When loading an Image via setting the src attribute to the URL into a Canvas and trying to call toDataURL() on the canvas, this will only be allowed when the crossorigin attribute is set before loading the Image.
Why is this though? If the image has the proper Allow-Access-Control-Origin header. Is it because the Origin attribute is not used when loading an Image via a URL (i.e. the Origin header is only included when the crossorigin attribute is set)?
Being that images are commonly used to load arbitrary user-defined content, and image data just opens up another vector that could be for example used to hide executable code that can be decoded later to bypass XSS filters. And ImageData and OffscreenCanvas can be passed across frames and to workers.

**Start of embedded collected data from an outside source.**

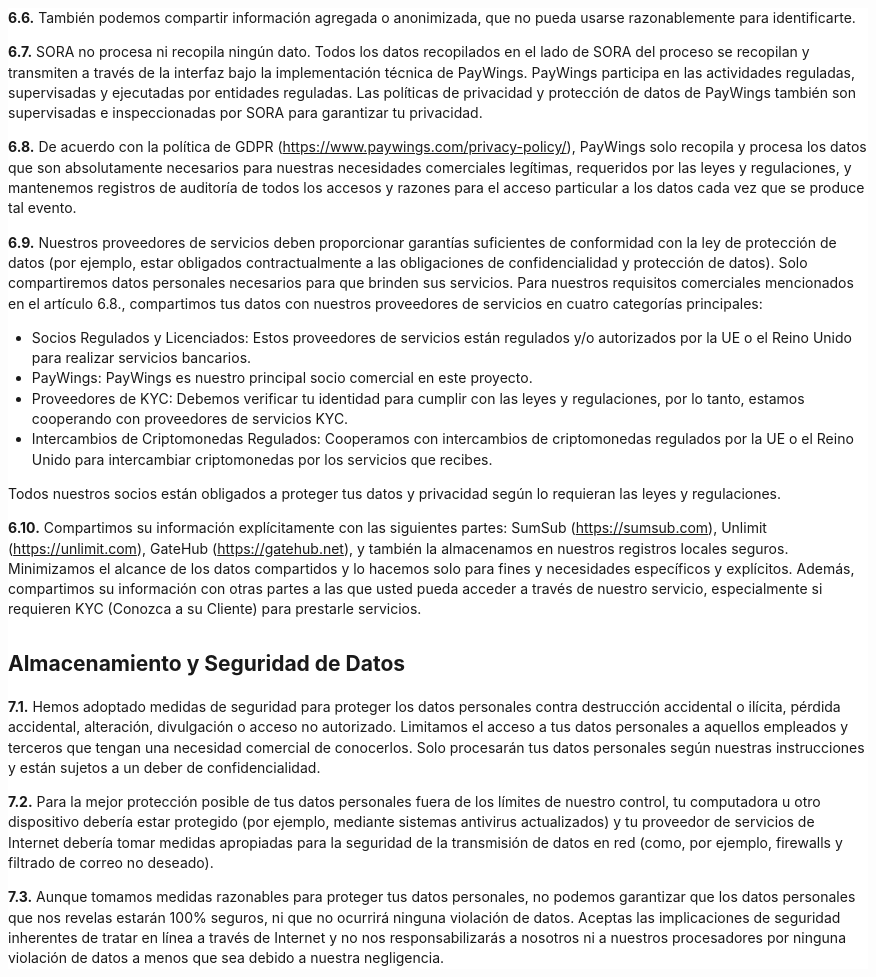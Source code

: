 **6.6.** También podemos compartir información agregada o anonimizada, que no pueda usarse razonablemente para identificarte.

**6.7.** SORA no procesa ni recopila ningún dato. Todos los datos recopilados en el lado de SORA del proceso se recopilan y transmiten a través de la interfaz bajo la implementación técnica de PayWings. PayWings participa en las actividades reguladas, supervisadas y ejecutadas por entidades reguladas. Las políticas de privacidad y protección de datos de PayWings también son supervisadas e inspeccionadas por SORA para garantizar tu privacidad.

**6.8.** De acuerdo con la política de GDPR (https://www.paywings.com/privacy-policy/), PayWings solo recopila y procesa los datos que son absolutamente necesarios para nuestras necesidades comerciales legítimas, requeridos por las leyes y regulaciones, y mantenemos registros de auditoría de todos los accesos y razones para el acceso particular a los datos cada vez que se produce tal evento.

**6.9.** Nuestros proveedores de servicios deben proporcionar garantías suficientes de conformidad con la ley de protección de datos (por ejemplo, estar obligados contractualmente a las obligaciones de confidencialidad y protección de datos). Solo compartiremos datos personales necesarios para que brinden sus servicios. Para nuestros requisitos comerciales mencionados en el artículo 6.8., compartimos tus datos con nuestros proveedores de servicios en cuatro categorías principales:

- Socios Regulados y Licenciados: Estos proveedores de servicios están regulados y/o autorizados por la UE o el Reino Unido para realizar servicios bancarios.
- PayWings: PayWings es nuestro principal socio comercial en este proyecto.
- Proveedores de KYC: Debemos verificar tu identidad para cumplir con las leyes y regulaciones, por lo tanto, estamos cooperando con proveedores de servicios KYC.
- Intercambios de Criptomonedas Regulados: Cooperamos con intercambios de criptomonedas regulados por la UE o el Reino Unido para intercambiar criptomonedas por los servicios que recibes.

Todos nuestros socios están obligados a proteger tus datos y privacidad según lo requieran las leyes y regulaciones.

**6.10.** Compartimos su información explícitamente con las siguientes partes: SumSub (https://sumsub.com), Unlimit (https://unlimit.com), GateHub (https://gatehub.net), y también la almacenamos en nuestros registros locales seguros. Minimizamos el alcance de los datos compartidos y lo hacemos solo para fines y necesidades específicos y explícitos. Además, compartimos su información con otras partes a las que usted pueda acceder a través de nuestro servicio, especialmente si requieren KYC (Conozca a su Cliente) para prestarle servicios.

## Almacenamiento y Seguridad de Datos

**7.1.** Hemos adoptado medidas de seguridad para proteger los datos personales contra destrucción accidental o ilícita, pérdida accidental, alteración, divulgación o acceso no autorizado. Limitamos el acceso a tus datos personales a aquellos empleados y terceros que tengan una necesidad comercial de conocerlos. Solo procesarán tus datos personales según nuestras instrucciones y están sujetos a un deber de confidencialidad.

**7.2.** Para la mejor protección posible de tus datos personales fuera de los límites de nuestro control, tu computadora u otro dispositivo debería estar protegido (por ejemplo, mediante sistemas antivirus actualizados) y tu proveedor de servicios de Internet debería tomar medidas apropiadas para la seguridad de la transmisión de datos en red (como, por ejemplo, firewalls y filtrado de correo no deseado).

**7.3.** Aunque tomamos medidas razonables para proteger tus datos personales, no podemos garantizar que los datos personales que nos revelas estarán 100% seguros, ni que no ocurrirá ninguna violación de datos. Aceptas las implicaciones de seguridad inherentes de tratar en línea a través de Internet y no nos responsabilizarás a nosotros ni a nuestros procesadores por ninguna violación de datos a menos que sea debido a nuestra negligencia.
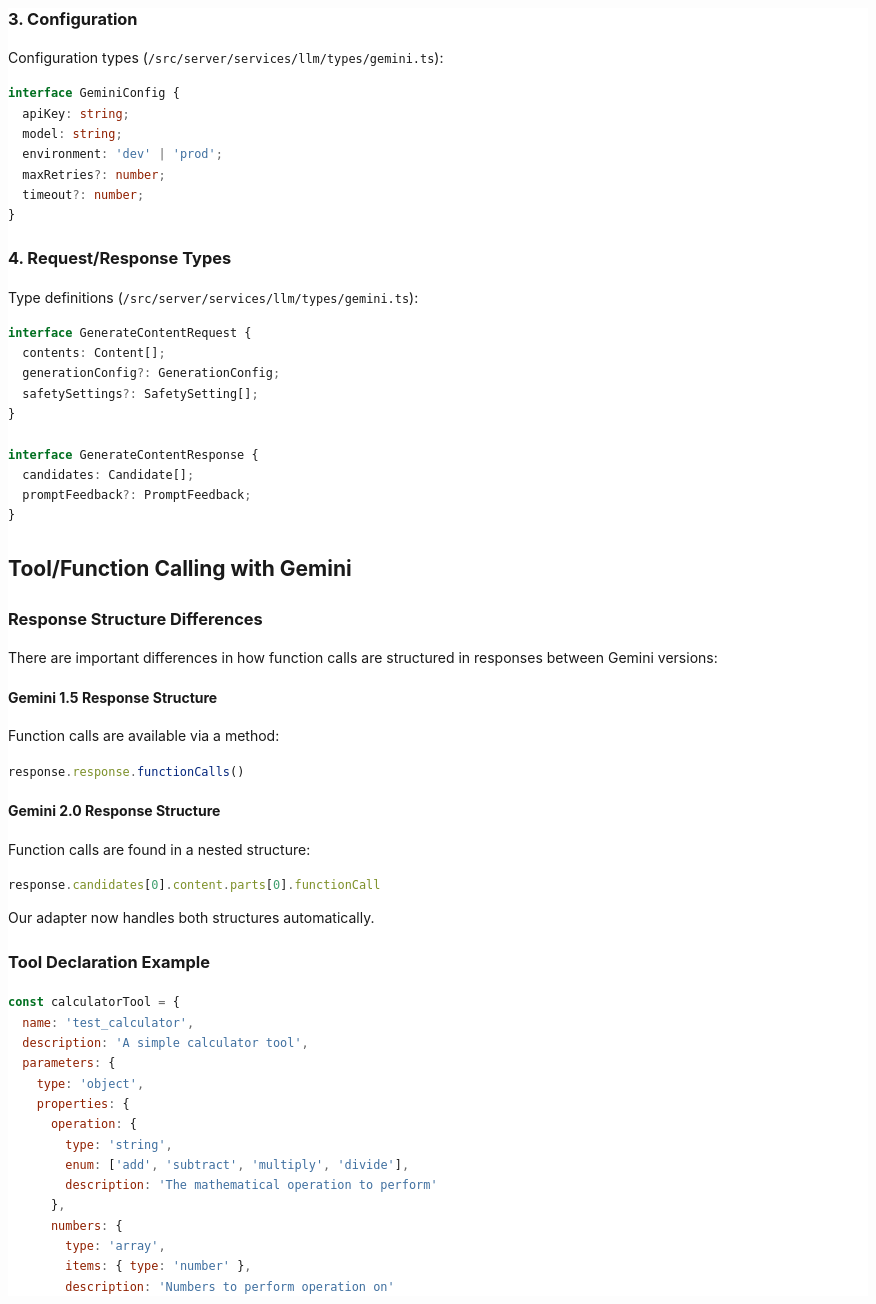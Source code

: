 ### 3. Configuration
Configuration types (`/src/server/services/llm/types/gemini.ts`):
```typescript
interface GeminiConfig {
  apiKey: string;
  model: string;
  environment: 'dev' | 'prod';
  maxRetries?: number;
  timeout?: number;
}
```

### 4. Request/Response Types
Type definitions (`/src/server/services/llm/types/gemini.ts`):
```typescript
interface GenerateContentRequest {
  contents: Content[];
  generationConfig?: GenerationConfig;
  safetySettings?: SafetySetting[];
}

interface GenerateContentResponse {
  candidates: Candidate[];
  promptFeedback?: PromptFeedback;
}
```

## Tool/Function Calling with Gemini

### Response Structure Differences
There are important differences in how function calls are structured in responses between Gemini versions:

#### Gemini 1.5 Response Structure
Function calls are available via a method:
```javascript
response.response.functionCalls()
```

#### Gemini 2.0 Response Structure
Function calls are found in a nested structure:
```javascript
response.candidates[0].content.parts[0].functionCall
```

Our adapter now handles both structures automatically.

### Tool Declaration Example
```js
const calculatorTool = {
  name: 'test_calculator',
  description: 'A simple calculator tool',
  parameters: {
    type: 'object',
    properties: {
      operation: {
        type: 'string',
        enum: ['add', 'subtract', 'multiply', 'divide'],
        description: 'The mathematical operation to perform'
      },
      numbers: {
        type: 'array',
        items: { type: 'number' },
        description: 'Numbers to perform operation on'
```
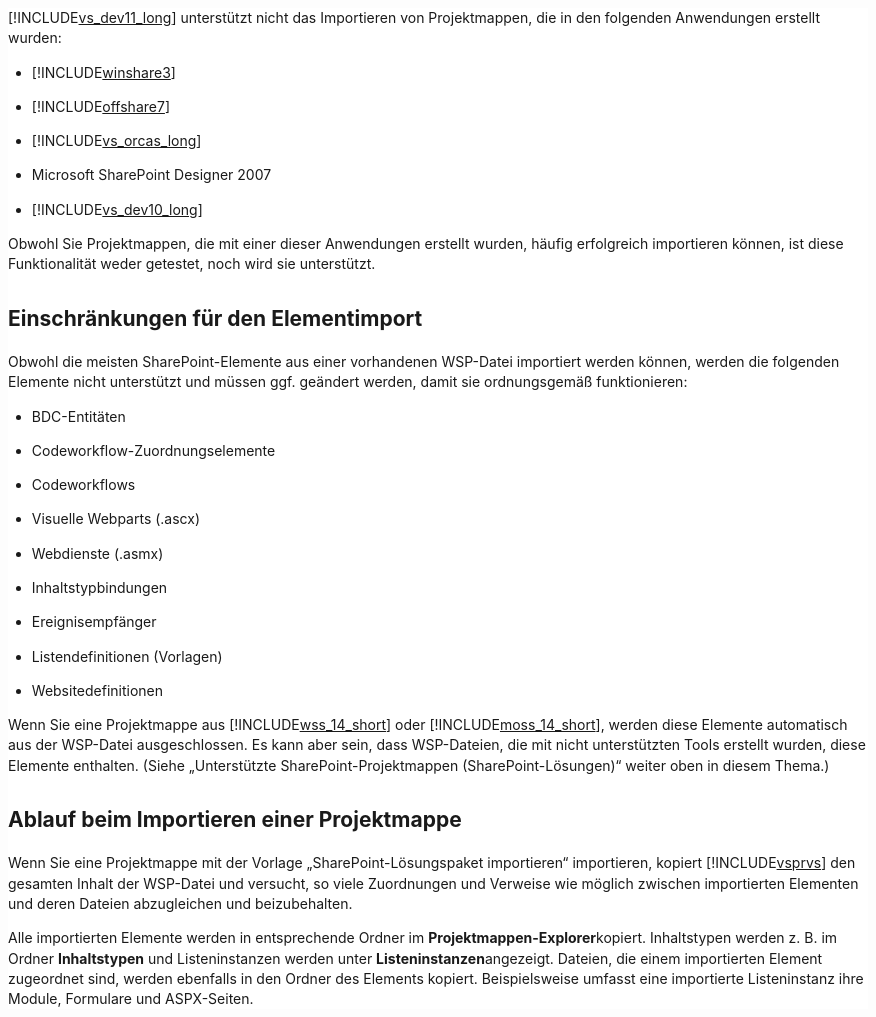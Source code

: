  [!INCLUDE[vs_dev11_long](../sharepoint/includes/vs-dev11-long-md.md)] unterstützt nicht das Importieren von Projektmappen, die in den folgenden Anwendungen erstellt wurden:  
  
-   [!INCLUDE[winshare3](../sharepoint/includes/winshare3-md.md)]  
  
-   [!INCLUDE[offshare7](../sharepoint/includes/offshare7-md.md)]  
  
-   [!INCLUDE[vs_orcas_long](../sharepoint/includes/vs-orcas-long-md.md)]  
  
-   Microsoft SharePoint Designer 2007  
  
-   [!INCLUDE[vs_dev10_long](../sharepoint/includes/vs-dev10-long-md.md)]  
  
 Obwohl Sie Projektmappen, die mit einer dieser Anwendungen erstellt wurden, häufig erfolgreich importieren können, ist diese Funktionalität weder getestet, noch wird sie unterstützt.  
  
## <a name="item-import-restrictions"></a>Einschränkungen für den Elementimport  
 Obwohl die meisten SharePoint-Elemente aus einer vorhandenen WSP-Datei importiert werden können, werden die folgenden Elemente nicht unterstützt und müssen ggf. geändert werden, damit sie ordnungsgemäß funktionieren:  
  
-   BDC-Entitäten  
  
-   Codeworkflow-Zuordnungselemente  
  
-   Codeworkflows  
  
-   Visuelle Webparts (.ascx)  
  
-   Webdienste (.asmx)  
  
-   Inhaltstypbindungen  
  
-   Ereignisempfänger  
  
-   Listendefinitionen (Vorlagen)  
  
-   Websitedefinitionen  
  
 Wenn Sie eine Projektmappe aus [!INCLUDE[wss_14_short](../sharepoint/includes/wss-14-short-md.md)] oder [!INCLUDE[moss_14_short](../sharepoint/includes/moss-14-short-md.md)], werden diese Elemente automatisch aus der WSP-Datei ausgeschlossen. Es kann aber sein, dass WSP-Dateien, die mit nicht unterstützten Tools erstellt wurden, diese Elemente enthalten. (Siehe „Unterstützte SharePoint-Projektmappen (SharePoint-Lösungen)“ weiter oben in diesem Thema.)  
  
## <a name="what-happens-when-you-import-a-solution"></a>Ablauf beim Importieren einer Projektmappe  
 Wenn Sie eine Projektmappe mit der Vorlage „SharePoint-Lösungspaket importieren“ importieren, kopiert [!INCLUDE[vsprvs](../sharepoint/includes/vsprvs-md.md)] den gesamten Inhalt der WSP-Datei und versucht, so viele Zuordnungen und Verweise wie möglich zwischen importierten Elementen und deren Dateien abzugleichen und beizubehalten.  
  
 Alle importierten Elemente werden in entsprechende Ordner im **Projektmappen-Explorer**kopiert. Inhaltstypen werden z. B. im Ordner **Inhaltstypen** und Listeninstanzen werden unter **Listeninstanzen**angezeigt. Dateien, die einem importierten Element zugeordnet sind, werden ebenfalls in den Ordner des Elements kopiert. Beispielsweise umfasst eine importierte Listeninstanz ihre Module, Formulare und ASPX-Seiten.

And there really aren't any valid use cases for allowing arbitrary image data from an element be retrieved without it being explicitly requested for, with a simple attribute. (Especially when it can just be rendered)
I think the question should be, why should it be allowed by default?
Not to mention the overhead of keeping a paper-trail for cors whitelisted (untainted) resources, when you can just have them blacklisted by default.
Basically tells the browser whether it should use a CORS request, and what headers to expect. Specifically whether to send and expect credentials.
https://developer.mozilla.org/en-US/docs/Web/HTML/Element/img#attr-crossorigin
crossorigin Indicates if the fetching of the image must be done using CORS. CORS-enabled images can be reused in the element without being "tainted." Allowed values:
anonymous A cross-origin request (i.e., with Origin HTTP header) is performed, but no credentials are sent (i.e., no cookie, X.509 certificate, or HTTP Basic authentication). If the server does not give credentials to the origin site (by not setting the Access-Control-Allow-Origin HTTP header), the image will be tainted and its usage restricted.
use-credentials A cross-origin request (i.e., with the Origin HTTP header) performed along with credentials sent (i.e., a cookie, certificate, or HTTP Basic authentication). If the server does not give credentials to the origin site (through the Access-Control-Allow-Credentials HTTP header), the image will be tainted and its usage restricted.
If the attribute is not present, the resource is fetched without a CORS request (i.e., without sending the Origin HTTP header), preventing its non-tainted usage in elements. If an invalid value, it is handled as if the anonymous value was used. See CORS settings attributes for additional information.